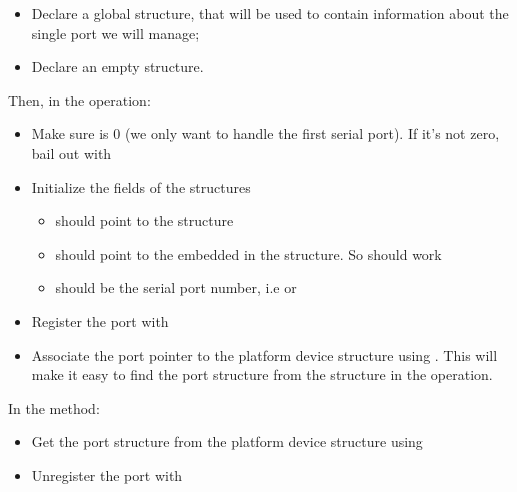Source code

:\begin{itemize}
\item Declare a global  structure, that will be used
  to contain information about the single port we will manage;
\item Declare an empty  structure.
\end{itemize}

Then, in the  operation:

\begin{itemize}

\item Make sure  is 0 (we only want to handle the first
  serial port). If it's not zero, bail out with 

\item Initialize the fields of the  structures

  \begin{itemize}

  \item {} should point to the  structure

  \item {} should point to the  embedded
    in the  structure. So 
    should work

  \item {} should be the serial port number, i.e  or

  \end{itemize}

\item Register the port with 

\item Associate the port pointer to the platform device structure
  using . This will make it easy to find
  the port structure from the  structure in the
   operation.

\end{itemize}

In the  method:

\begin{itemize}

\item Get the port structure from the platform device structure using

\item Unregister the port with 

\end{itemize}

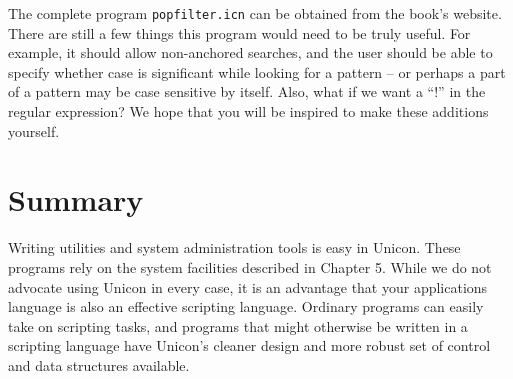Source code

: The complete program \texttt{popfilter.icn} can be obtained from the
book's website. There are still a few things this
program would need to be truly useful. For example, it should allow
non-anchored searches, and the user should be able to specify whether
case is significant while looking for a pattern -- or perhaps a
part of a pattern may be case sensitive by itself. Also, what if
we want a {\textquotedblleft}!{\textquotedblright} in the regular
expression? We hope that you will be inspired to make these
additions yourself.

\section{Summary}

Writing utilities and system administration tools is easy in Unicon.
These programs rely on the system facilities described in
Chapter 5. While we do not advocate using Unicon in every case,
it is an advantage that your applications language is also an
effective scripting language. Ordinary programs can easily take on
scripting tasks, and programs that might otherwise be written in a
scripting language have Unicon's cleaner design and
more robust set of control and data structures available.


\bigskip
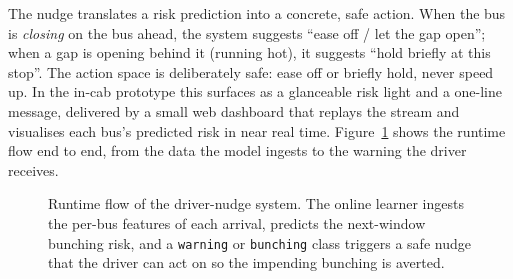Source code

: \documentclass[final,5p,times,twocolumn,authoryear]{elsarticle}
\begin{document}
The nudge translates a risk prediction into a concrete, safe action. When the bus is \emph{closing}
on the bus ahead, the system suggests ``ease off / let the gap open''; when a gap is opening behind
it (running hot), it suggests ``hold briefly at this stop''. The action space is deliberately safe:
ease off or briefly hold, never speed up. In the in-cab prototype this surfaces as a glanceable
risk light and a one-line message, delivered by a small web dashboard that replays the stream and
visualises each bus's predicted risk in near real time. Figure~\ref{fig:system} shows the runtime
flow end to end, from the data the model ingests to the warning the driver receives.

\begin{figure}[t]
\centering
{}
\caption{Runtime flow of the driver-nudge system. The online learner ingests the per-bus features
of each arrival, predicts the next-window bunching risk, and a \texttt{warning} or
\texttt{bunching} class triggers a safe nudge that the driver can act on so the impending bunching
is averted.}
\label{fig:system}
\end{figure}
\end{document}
::::
Problem description
If pictures are present, they are dropped, and the entries above are written out word for word.

Solution for this exercise
Source code

:\begin{itemize}
\item Declare a global  structure, that will be used
  to contain information about the single port we will manage;
\item Declare an empty  structure.
\end{itemize}

Then, in the  operation:

\begin{itemize}

\item Make sure  is 0 (we only want to handle the first
  serial port). If it's not zero, bail out with 

\item Initialize the fields of the  structures

  \begin{itemize}

  \item {} should point to the  structure

  \item {} should point to the  embedded
    in the  structure. So 
    should work

  \item {} should be the serial port number, i.e  or

  \end{itemize}

\item Register the port with 

\item Associate the port pointer to the platform device structure
  using . This will make it easy to find
  the port structure from the  structure in the
   operation.

\end{itemize}

In the  method:

\begin{itemize}

\item Get the port structure from the platform device structure using

\item Unregister the port with 

\end{itemize}

Source code

: The complete program \texttt{popfilter.icn} can be obtained from the
book's website. There are still a few things this
program would need to be truly useful. For example, it should allow
non-anchored searches, and the user should be able to specify whether
case is significant while looking for a pattern -- or perhaps a
part of a pattern may be case sensitive by itself. Also, what if
we want a {\textquotedblleft}!{\textquotedblright} in the regular
expression? We hope that you will be inspired to make these
additions yourself.

\section{Summary}

Writing utilities and system administration tools is easy in Unicon.
These programs rely on the system facilities described in
Chapter 5. While we do not advocate using Unicon in every case,
it is an advantage that your applications language is also an
effective scripting language. Ordinary programs can easily take on
scripting tasks, and programs that might otherwise be written in a
scripting language have Unicon's cleaner design and
more robust set of control and data structures available.


\bigskip
Source code

: \documentclass[final,5p,times,twocolumn,authoryear]{elsarticle}
\begin{document}
The nudge translates a risk prediction into a concrete, safe action. When the bus is \emph{closing}
on the bus ahead, the system suggests ``ease off / let the gap open''; when a gap is opening behind
it (running hot), it suggests ``hold briefly at this stop''. The action space is deliberately safe:
ease off or briefly hold, never speed up. In the in-cab prototype this surfaces as a glanceable
risk light and a one-line message, delivered by a small web dashboard that replays the stream and
visualises each bus's predicted risk in near real time. Figure~\ref{fig:system} shows the runtime
flow end to end, from the data the model ingests to the warning the driver receives.

\begin{figure}[t]
\centering
{}
\caption{Runtime flow of the driver-nudge system. The online learner ingests the per-bus features
of each arrival, predicts the next-window bunching risk, and a \texttt{warning} or
\texttt{bunching} class triggers a safe nudge that the driver can act on so the impending bunching
is averted.}
\label{fig:system}
\end{figure}
\end{document}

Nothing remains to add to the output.